Manchester Guardian, 29 August 1940, 5

The daylight air battles over the south of England intensified yesterday, as these headlines from the Manchester Guardian (5) show. The RAF shot down 24 enemy aircraft while losing 12 of its own (4 of the pilots are safe). Churchill visited the south-east coast and saw some of the action. He was driven out from Dover to inspect the site of one crashed fighter:

An officer saluted as the Premier drove up. "Is it one of theirs or one of ours?" asked Mr Churchill, indicating the still-burning wreckage. "One of theirs, sir," replied the officer. "Good," exclaimed Mr. Churchill. "That's another one off the list."


Away from the headlines, The Times and the Manchester Guardian both report on two London events, one a Rotary luncheon and the other, I would guess, a background briefing by officials of the Air Ministry or perhaps the Ministry of Economic Warfare.

The luncheon speech was given by Air Chief Marshal Sir Robert Brooke-Popham, an RFC veteran who had been in charge of Britain's air defences in the 1920s and again in the 1930s, and who had joined up again upon the outbreak of war after a spell as Governor of Kenya. Yesterday he spoke on 'factors in air superiority', a very timely topic indeed. I'll quote from the account in The Times (2) as it is fuller. Some of those factors are intangible: Brooke-Popham believed that Britain's airmen were 'fighting for the same things as Chaucer's "veray parfit gentil knight" loved' and it was this which enabled them to fight 'against odds of four or five to one under all conditions'.

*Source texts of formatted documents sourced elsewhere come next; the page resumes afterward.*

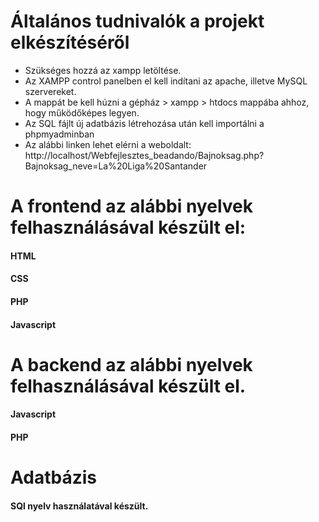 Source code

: # Általános tudnivalók a projekt elkészítéséről
- Szükséges hozzá az xampp letöltése.
- Az XAMPP control panelben el kell indítani az apache, illetve MySQL szervereket.
- A mappát be kell húzni a gépház > xampp > htdocs mappába ahhoz, hogy működőképes legyen.
- Az SQL fájlt új adatbázis létrehozása után kell importálni a phpmyadminban
- Az alábbi linken lehet elérni a weboldalt: http://localhost/Webfejlesztes_beadando/Bajnoksag.php?Bajnoksag_neve=La%20Liga%20Santander
# A frontend az alábbi nyelvek felhasználásával készült el:
#### HTML
#### CSS
#### PHP
#### Javascript
# A backend az alábbi nyelvek felhasználásával készült el.
#### Javascript
#### PHP
# Adatbázis
#### SQl nyelv használatával készült.
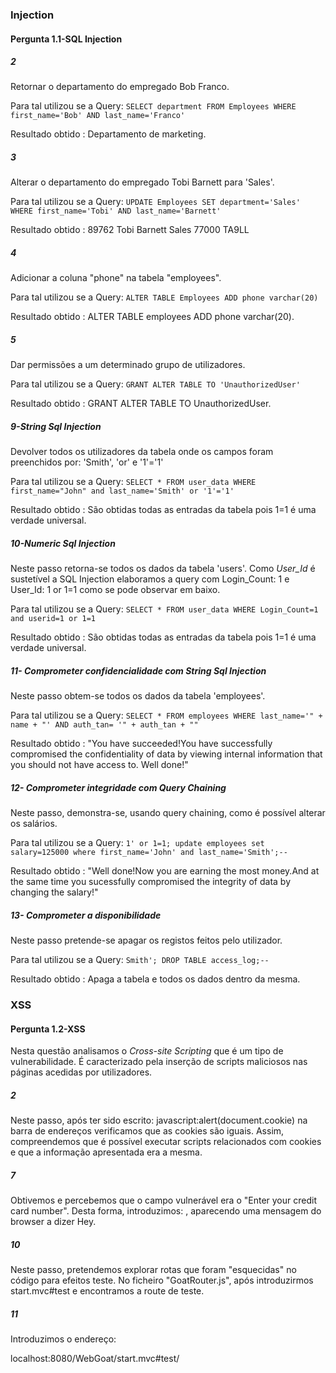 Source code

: ### Injection

#### Pergunta 1.1-SQL Injection

##### 2

Retornar o departamento do empregado Bob Franco.

Para tal utilizou se a Query: `SELECT department FROM Employees WHERE first_name='Bob' AND last_name='Franco'`

Resultado obtido : Departamento de marketing.

##### 3

Alterar o departamento do empregado Tobi Barnett para 'Sales'.

Para tal utilizou se a Query: `UPDATE Employees SET department='Sales' WHERE first_name='Tobi' AND last_name='Barnett'`

Resultado obtido : 89762 Tobi Barnett Sales 77000 TA9LL

##### 4

Adicionar a coluna "phone" na tabela "employees".

Para tal utilizou se a Query: `ALTER TABLE Employees ADD phone varchar(20)`

Resultado obtido : ALTER TABLE employees ADD phone varchar(20).

##### 5

Dar permissões a um determinado grupo de utilizadores.

Para tal utilizou se a Query: `GRANT ALTER TABLE TO 'UnauthorizedUser'`

Resultado obtido :  GRANT ALTER TABLE TO UnauthorizedUser.

##### 9-String Sql Injection

Devolver todos os utilizadores da tabela onde os campos foram preenchidos por: 'Smith', 'or' e '1'='1'

Para tal utilizou se a Query: `SELECT * FROM user_data WHERE first_name="John" and last_name='Smith' or '1'='1'`

Resultado obtido : São obtidas todas as entradas da tabela pois 1=1 é uma verdade universal.

##### 10-Numeric Sql Injection

Neste passo retorna-se todos os dados da tabela 'users'. Como *User_Id* é sustetível a SQL Injection elaboramos a query
com Login_Count: 1 e User_Id: 1 or 1=1 como se pode observar em baixo.

Para tal utilizou se a Query: `SELECT * FROM user_data WHERE Login_Count=1 and userid=1 or 1=1`

Resultado obtido : São obtidas todas as entradas da tabela pois 1=1 é uma verdade universal.

##### 11- Comprometer confidencialidade com String Sql Injection

Neste passo obtem-se todos os dados da tabela 'employees'.

Para tal utilizou se a Query: `SELECT * FROM employees WHERE last_name='" + name + "' AND auth_tan= '" + auth_tan + ""`

Resultado obtido :  "You have succeeded!You have successfully compromised the confidentiality of data by viewing internal 
information that you should not have access to. Well done!"

##### 12- Comprometer integridade com Query Chaining

Neste passo, demonstra-se, usando query chaining, como é possível alterar os salários.

Para tal utilizou se a Query: `1' or 1=1; update employees set salary=125000 where first_name='John' and
last_name='Smith';--`

Resultado obtido : "Well done!Now you are earning the most money.And at the same time you sucessfully compromised the integrity
of data by changing the salary!"

##### 13- Comprometer a disponibilidade

Neste passo pretende-se apagar os registos feitos pelo utilizador.

Para tal utilizou se a Query: `Smith'; DROP TABLE access_log;--`

Resultado obtido : Apaga a tabela e todos os dados dentro da mesma.

### XSS

#### Pergunta 1.2-XSS

Nesta questão analisamos o *Cross-site Scripting* que é um tipo de vulnerabilidade. É caracterizado pela inserção de scripts maliciosos nas páginas acedidas por utilizadores. 

##### 2

Neste passo, após ter sido escrito: javascript:alert(document.cookie) na barra de endereços verificamos que as cookies são iguais. Assim, compreendemos que é possível executar scripts relacionados com cookies e que a informação apresentada era a mesma.

##### 7

Obtivemos e percebemos que o campo vulnerável era o "Enter your credit card number". Desta forma, introduzimos: <script>alert("Hey")</script>, aparecendo uma mensagem do browser a dizer Hey.

##### 10 

Neste passo, pretendemos explorar rotas que foram "esquecidas" no código para efeitos teste. No ficheiro "GoatRouter.js", após introduzirmos start.mvc#test e encontramos a route de teste.

##### 11

Introduzimos o endereço:

localhost:8080/WebGoat/start.mvc#test/<script>webgoat.customjs.phoneHome()<%2Fscript>
 
Inspecionamos a consola da developer tools e obtivemos um valor
Posto isto, copiamos e colamos na caixa de resposta o valor previamente obtido na consola.

##### 12

Neste passo, tivemos de responder a 5 questões de escolha múltipla. As respostas dadas foram:

* 1 - Solução 4
* 2 - Solução 3
* 3 - Solução 1
* 4 - Solução 2
* 5 - Solução 4


###  Quebra na Autenticação

#### Pergunta 1.3-Password Reset

##### 2

Tendo o Webwolf a correr e selecionando a opção "Forgot your password?, introduzimos o email e depois veridicamos a caixa de entrada, em que é-nos enviado um email com a nossa nova password. Esta foi enviada sem qualquer tipo de proteção - plaintext. Após retornar ao login do Webgoar, introduzimos o email anterior e a password recebida e obtemos: "Congratulations. You have successfully completed the assignment."

##### 4

Neste passo, observa-se a falta de segurança na recuperação da password. Esta é feita atrevés de questões básica, facilitando muito o processo de recuperação. Bastou testar diferentes cores para cada utilizador.
Desta forma, obtivemos que a chave do admin - green, bem como do tom e do larry sendo purple e yellow, respetivamente.

##### 5

A maior parte das vezes, a utilização de pergutnas de segurança, não são boas opções de verificação de identidade do user pois, apesar de haver algumas perguntas difíceis, é sempre possível adivinhar as respostas, por exemplo através do perfil das pessoas nas redes sociais ou até mesmo conhecer a vítima.

##### 6

Neste passo, percebemos que é possível dar reset da password do Tom, conhecendo unicamente o seu email, recorrendo ao link que é enviado quando se requer a reposição de password. Foi feita uma instalçao que permite intercetar e modificar pedidos. Fazemos o request de reposição de password para o email conhecido do Tom e alteramos a porta do host para 9090 (WebWolf).

Posto isto é possível observar o pedido realizado na página Incoming Requests do WebWolf. Desta forma,  copia-se o link para o URL e conseguimos aceder a uma página em que fazemos a escolha de uma nova password. Por fim, é possível fazer o login com o email do Tom e a password escolhida.

### Componentes vulneráveis

#### Pergunta 1.4-Vulnerable components

##### 5

Neste ponto usamos diferentes versões do jquery-ui : jquery-ui:1.10.2 e jquery-ui:1.12.2. Introduzimos o comando
`<script>alert('XSS')</script>` nas duas versões sendo na primeira executado e ,portanto, explorável. Na segunda versão não foi 
executado.

##### 12

Para este passo apenas foi adicionado o comando `<java.lang.Integer>1</java.lang.Integer>`.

He would venture to prophesy that when historians had had time to catch up with events and write a history of the present war they would find that not least of the causes of Hitler's defeat was our airman's faith in the cause for which he fought.

Then there were technical factors, numbers ('We had got to give numbers to the Germans for the present'), strategy and so on; Brooke-Popham had spent much of the last eleven months in Canada and South Africa working on the Empire Air Training Scheme and was of the opinion that 'We were definitely ahead of the Germans in our training system'.

Brooke-Popham warned against the danger of 'pressing for local defence by aeroplanes': just because a particular city or town couldn't see the RAF overhead doesn't mean it isn't being defended.

Aeroplanes proceeding to attack Oxford might be brought down in Sussex by a squadron stationed in Kent, and probably the best defence for Derby would be a bomber squadron in Norfolk which attacked aircraft factories at Dessau. They could not treat aeroplanes like toy butterflies which they whirled round their heads with a string.

Indeed, he fully supported Lord Trenchard's views on 'fighters and bombers', as recently stated in a letter to The Times.

The fighter was strategically defensive, and to win a war they had got to be offensive. That was the job of the bomber. They had got to keep on hitting, and that made him wish sometimes that people would remember who was carrying out the offensive. They had got all sorts of Spitfire and Hurricane funds; why not have a Hampden or Stirling fund?

The chairman took the hint and duly opened a fund for the purchase of a bomber.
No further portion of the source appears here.